I posted earlier two separate feature requests that both had to do with how assets are processed. The first was about inlining small assets as base64-encoded data URLs, and the second one was about hashing the contents of an asset and having it as a part of the filename to improve caching.
Thinking about the implementation a bit more, I came to a conclusion that I want to discuss the overall design of how assets are handled in Zola, with @keats and other contributors.
In my understanding, the current system is relatively simple: the build result ends up in public
, and it is sourced from content
(markdown compilation + asset co-location), sass
(sass compilation), static
(copying assets as-is), plus templates & config that are used in the compilation.
At the moment, besides specialised steps such as markdown and sass compilation that form the “core” of Zola, there are hardly any asset processing, except for resize_image
. The results of the compilation are placed automatically directly in public
. resize_image
is, on the other hand, handled differently: the results of the resize are placed in static
, the contents of which are then copied to public
. This poses (almost) no problems in the case the asset processing is a single-step process.
Actually, there is one problem even with simple prosessing: one might want to keep the original high-quality images from which to process the resized ones in repo, but not publish them. At the moment, the originals, if kept inside content
, are published too. This is fixable using the ignored_content
directive, but feels a bit ad-hoc.
However, if one wishes to do multi-step processing, this all seems to be a bit too simplistic: let’s say I want to first resize an image, and then inline it as a data URL. This is a two step process. (One could provide a helper that does it as a single step, but that would lose compositionality, and make the tools very special-cased; they wouldn’t in my mind, bear their weight.)

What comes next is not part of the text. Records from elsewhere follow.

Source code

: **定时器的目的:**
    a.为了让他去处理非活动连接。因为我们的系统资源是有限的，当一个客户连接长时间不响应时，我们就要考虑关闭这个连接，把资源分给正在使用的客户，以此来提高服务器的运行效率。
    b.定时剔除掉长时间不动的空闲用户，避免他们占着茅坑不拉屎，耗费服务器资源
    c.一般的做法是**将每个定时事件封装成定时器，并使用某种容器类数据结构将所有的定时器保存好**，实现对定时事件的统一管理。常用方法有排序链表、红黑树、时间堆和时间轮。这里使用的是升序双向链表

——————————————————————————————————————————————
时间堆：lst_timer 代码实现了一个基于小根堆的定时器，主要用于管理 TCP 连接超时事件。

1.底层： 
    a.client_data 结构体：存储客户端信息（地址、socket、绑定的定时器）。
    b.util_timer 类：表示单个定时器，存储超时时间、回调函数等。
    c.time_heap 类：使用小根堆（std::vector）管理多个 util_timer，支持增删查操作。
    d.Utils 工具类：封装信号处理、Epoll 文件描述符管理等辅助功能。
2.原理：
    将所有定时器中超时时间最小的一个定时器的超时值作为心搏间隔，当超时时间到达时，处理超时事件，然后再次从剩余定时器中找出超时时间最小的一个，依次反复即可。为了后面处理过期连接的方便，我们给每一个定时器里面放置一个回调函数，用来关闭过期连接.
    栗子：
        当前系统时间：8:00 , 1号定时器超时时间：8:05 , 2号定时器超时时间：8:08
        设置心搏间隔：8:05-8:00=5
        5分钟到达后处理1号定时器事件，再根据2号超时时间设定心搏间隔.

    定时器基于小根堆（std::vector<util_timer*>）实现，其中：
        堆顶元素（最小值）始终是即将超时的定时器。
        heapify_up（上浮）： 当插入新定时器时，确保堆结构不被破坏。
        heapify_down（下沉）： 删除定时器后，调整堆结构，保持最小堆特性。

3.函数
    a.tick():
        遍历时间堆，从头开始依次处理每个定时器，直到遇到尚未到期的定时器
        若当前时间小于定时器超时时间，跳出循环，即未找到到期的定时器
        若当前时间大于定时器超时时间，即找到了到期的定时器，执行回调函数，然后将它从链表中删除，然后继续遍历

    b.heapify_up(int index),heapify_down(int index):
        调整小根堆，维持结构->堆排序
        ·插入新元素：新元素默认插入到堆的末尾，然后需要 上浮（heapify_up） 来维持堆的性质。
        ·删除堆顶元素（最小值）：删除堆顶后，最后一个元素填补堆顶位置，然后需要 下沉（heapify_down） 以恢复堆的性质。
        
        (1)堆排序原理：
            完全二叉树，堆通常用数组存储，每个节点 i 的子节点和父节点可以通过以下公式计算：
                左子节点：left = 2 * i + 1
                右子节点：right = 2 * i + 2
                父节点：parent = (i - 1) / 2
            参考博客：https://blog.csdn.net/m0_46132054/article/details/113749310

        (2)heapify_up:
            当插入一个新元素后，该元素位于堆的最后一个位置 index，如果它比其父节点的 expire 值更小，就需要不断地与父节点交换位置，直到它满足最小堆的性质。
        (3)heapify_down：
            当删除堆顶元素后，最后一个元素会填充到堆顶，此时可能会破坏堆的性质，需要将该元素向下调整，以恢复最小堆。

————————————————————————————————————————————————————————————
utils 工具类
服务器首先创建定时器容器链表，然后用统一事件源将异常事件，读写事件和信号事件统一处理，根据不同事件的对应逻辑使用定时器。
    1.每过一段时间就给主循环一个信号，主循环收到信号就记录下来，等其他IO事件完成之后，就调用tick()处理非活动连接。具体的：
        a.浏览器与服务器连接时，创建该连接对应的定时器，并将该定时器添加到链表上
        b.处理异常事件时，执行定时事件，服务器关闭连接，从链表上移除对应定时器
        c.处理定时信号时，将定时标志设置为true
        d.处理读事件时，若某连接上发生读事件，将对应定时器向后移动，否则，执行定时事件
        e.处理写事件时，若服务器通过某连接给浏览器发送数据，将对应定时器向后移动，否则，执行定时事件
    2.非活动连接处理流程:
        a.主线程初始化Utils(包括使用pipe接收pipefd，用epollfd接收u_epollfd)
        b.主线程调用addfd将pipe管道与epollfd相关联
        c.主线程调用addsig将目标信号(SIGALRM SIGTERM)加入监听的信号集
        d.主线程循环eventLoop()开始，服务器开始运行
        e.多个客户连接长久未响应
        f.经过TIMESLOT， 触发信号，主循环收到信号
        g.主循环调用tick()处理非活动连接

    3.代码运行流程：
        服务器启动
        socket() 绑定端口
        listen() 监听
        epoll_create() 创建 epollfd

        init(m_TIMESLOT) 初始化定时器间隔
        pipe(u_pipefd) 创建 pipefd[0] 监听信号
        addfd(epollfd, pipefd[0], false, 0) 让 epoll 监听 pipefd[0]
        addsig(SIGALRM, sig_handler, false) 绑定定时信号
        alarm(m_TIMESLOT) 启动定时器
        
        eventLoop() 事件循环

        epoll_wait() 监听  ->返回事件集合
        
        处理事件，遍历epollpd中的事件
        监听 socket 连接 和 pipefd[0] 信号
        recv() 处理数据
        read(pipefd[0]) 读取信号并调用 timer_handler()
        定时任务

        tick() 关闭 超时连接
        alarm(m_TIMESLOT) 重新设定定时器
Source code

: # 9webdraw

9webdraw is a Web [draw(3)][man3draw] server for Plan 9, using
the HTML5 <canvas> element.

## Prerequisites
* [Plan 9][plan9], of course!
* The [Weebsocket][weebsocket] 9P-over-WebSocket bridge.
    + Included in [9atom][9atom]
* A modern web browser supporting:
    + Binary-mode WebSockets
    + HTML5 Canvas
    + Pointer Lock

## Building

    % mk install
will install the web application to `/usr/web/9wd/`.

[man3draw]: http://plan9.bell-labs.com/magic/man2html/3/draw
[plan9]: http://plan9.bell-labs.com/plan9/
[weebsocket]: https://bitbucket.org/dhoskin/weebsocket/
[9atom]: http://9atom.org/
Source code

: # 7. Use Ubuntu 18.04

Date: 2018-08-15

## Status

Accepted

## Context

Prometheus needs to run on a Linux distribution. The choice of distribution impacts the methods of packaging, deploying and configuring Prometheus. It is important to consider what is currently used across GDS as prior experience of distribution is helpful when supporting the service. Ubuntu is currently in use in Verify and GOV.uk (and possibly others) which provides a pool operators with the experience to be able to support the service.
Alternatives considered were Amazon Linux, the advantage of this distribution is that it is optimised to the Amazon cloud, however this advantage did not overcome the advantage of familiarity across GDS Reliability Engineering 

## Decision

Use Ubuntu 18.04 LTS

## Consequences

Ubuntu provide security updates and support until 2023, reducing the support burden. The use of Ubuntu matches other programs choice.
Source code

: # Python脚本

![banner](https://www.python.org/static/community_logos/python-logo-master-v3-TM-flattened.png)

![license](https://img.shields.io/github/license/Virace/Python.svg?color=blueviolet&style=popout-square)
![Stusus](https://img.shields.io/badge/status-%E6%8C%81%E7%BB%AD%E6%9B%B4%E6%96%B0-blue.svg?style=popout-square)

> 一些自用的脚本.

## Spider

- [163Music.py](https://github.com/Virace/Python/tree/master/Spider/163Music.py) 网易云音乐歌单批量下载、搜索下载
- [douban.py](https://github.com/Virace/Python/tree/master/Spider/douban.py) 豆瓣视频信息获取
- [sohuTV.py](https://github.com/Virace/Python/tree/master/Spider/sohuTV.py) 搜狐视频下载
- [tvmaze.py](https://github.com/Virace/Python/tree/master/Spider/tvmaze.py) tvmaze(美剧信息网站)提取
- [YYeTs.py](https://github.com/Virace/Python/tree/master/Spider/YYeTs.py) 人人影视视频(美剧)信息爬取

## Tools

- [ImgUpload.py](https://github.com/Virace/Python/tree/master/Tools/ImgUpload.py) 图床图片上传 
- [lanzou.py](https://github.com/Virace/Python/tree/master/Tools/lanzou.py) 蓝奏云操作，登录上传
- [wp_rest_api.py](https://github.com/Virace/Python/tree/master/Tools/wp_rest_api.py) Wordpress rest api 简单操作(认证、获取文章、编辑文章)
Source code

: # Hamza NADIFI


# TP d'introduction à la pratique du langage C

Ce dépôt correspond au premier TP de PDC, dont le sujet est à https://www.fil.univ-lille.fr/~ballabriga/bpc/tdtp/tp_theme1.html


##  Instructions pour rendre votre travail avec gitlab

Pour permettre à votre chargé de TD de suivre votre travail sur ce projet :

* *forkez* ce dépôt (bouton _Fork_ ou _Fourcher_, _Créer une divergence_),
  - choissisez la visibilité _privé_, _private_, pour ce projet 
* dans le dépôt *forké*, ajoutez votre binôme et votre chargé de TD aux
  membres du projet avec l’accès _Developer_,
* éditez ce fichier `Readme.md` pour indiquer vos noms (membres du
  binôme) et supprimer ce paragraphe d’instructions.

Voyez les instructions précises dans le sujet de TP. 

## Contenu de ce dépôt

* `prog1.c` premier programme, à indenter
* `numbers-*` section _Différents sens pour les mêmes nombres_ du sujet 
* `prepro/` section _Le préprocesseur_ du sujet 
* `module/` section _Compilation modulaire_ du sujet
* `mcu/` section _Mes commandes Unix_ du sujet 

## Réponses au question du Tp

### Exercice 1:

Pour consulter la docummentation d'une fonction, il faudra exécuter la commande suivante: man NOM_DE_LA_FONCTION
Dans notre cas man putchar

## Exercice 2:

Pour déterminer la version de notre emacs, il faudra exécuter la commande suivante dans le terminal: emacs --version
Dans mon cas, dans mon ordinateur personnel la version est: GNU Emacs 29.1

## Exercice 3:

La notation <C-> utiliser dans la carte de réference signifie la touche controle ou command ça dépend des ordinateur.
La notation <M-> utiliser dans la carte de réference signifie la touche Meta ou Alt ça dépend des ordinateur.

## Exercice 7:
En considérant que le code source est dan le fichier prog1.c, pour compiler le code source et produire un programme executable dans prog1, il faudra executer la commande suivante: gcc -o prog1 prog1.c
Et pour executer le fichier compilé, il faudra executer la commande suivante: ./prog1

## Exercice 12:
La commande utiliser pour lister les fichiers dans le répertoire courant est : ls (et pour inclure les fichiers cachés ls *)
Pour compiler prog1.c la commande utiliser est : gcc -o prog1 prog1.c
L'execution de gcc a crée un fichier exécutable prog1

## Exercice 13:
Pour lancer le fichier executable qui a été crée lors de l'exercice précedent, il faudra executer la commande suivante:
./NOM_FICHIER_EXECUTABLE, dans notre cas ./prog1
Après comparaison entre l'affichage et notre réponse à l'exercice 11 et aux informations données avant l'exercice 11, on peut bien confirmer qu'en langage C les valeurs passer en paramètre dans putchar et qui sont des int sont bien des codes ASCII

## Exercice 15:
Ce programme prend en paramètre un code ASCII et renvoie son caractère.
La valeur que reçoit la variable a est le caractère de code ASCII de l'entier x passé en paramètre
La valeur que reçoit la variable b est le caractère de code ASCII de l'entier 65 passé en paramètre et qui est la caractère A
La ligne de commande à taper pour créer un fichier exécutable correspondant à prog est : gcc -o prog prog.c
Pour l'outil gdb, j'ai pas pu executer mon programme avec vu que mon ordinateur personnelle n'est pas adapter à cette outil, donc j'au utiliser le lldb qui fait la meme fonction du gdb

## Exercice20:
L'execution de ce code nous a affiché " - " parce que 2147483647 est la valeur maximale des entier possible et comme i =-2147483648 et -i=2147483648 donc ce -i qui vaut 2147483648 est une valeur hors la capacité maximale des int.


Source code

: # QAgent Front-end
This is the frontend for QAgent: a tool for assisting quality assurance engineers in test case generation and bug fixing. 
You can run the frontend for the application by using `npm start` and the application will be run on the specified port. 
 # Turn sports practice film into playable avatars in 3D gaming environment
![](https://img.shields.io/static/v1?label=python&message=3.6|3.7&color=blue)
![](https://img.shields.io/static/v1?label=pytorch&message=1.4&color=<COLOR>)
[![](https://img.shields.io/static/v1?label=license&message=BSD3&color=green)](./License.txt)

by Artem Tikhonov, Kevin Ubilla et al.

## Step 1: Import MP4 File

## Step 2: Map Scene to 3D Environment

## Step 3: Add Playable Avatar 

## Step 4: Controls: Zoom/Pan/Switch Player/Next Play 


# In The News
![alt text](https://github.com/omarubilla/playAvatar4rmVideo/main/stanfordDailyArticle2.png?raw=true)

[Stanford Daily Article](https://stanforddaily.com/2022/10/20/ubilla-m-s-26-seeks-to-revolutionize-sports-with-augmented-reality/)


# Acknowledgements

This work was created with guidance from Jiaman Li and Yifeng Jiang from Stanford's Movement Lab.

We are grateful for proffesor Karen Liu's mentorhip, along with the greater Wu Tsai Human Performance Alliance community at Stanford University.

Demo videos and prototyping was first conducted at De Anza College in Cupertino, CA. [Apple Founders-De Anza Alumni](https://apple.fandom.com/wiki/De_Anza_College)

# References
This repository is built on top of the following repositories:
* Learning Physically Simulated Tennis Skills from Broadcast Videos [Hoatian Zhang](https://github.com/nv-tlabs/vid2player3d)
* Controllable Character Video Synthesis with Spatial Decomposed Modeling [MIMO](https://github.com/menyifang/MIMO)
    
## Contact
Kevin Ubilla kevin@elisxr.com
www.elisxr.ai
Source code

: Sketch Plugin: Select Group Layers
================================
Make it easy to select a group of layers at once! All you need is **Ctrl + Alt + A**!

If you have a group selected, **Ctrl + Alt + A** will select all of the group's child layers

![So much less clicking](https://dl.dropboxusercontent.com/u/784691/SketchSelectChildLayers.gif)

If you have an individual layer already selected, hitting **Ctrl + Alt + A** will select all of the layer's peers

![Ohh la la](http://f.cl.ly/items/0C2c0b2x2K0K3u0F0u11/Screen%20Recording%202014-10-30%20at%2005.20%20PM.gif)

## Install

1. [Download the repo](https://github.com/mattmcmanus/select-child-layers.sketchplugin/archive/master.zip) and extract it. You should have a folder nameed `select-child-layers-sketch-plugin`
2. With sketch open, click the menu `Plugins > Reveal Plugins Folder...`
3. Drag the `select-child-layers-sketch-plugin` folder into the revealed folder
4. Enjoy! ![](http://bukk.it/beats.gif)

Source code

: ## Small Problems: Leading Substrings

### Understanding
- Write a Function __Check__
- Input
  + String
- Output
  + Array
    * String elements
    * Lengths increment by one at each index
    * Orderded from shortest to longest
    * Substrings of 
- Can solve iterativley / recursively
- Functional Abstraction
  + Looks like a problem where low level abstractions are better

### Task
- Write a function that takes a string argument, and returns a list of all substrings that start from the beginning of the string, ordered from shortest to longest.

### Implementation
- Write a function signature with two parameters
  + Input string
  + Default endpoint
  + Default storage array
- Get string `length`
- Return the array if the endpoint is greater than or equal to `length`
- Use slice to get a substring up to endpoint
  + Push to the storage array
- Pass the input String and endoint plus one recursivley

At the moment, the result of resize_image
is the processed image in the static/processed_images
dir and an absolute URL pointing to where the image should end up when the site gets deployed. However, in order for the steps to be able to composed, the steps between the original source file and the end result in public
need to be well-behaved and somewhat standardised.
So, here’s what I perceive to be desirable changes to the system:
First of all, I don’t think that placing processed_images
in static
is ideal – I think there should be a clear separation between the “source” files, including unprocessed versions of assets, the intermediate steps, and the end result. Why? Because the role of these files are different. The source files are the most valuable to have in the repository, because they are the “source of truth”. The end result is what gets published, so the deploying system must understand that. And the middle steps are neither of those, but any composable helper/processing functions should be able to find and output them. Placing the resized images under static
mixes up the “source of truth” kind of assets and the “middle step” assets. I think there should be a separate directory for the intermediate steps. (temp
would be an obvious choice, but I have no hard preferences about the name as long as it’s understandable.)
Secondly, and this is if we want to do the hash-renaming of assets: the asset filenames cease to be predictable: I imagine that referring to assets from templates would then happen via a function call. For example: {{ asset("content/test.jpg") }}
that resolves to /assets/test-3d7995745c319258643d2511b5d53fd644bc214b339db364ee2bfebd971ad4c1.jpg
(In the markdown part this could be automatic.) Unlike resize_image
, it is a general mechanism, so one could use it for any kind of asset. I imagine that it would be the “final step” of the asset processing, that besides hashing, would mark a file in temp
as one that will get published and copied directly to public
.
Third, because calling asset
would be required (I’m imagining this in the case the user has opted in in this “asset pipeline” feature) for publishing the asset as a file, that means that not all assets in temp
are published. Indeed, if all helper functions that do asset processing accept a path relative to the project root and place the end result in temp
, outputting the path, e.g. temp/asset-af1d7ccd937811502e3b63f2daa6a5e7694feb1d4152237156717e769fc33aba.txt
, the helpers become trivially composable and provided that they also use the hash-enabled filenames, cacheable.
Finally, I think that asset colocation is hard to access from templates at the moment; it would be helpful, if instead of an array of colocated assets, the pages could have a HashMap<Filename, Filepath>
. Then, it would be easier to refer just to the filename in markdown while calling shortcodes, and still be able to easily get the full path of the original source asset in order to process or publish it.
So, what do you think about the overall picture of this design?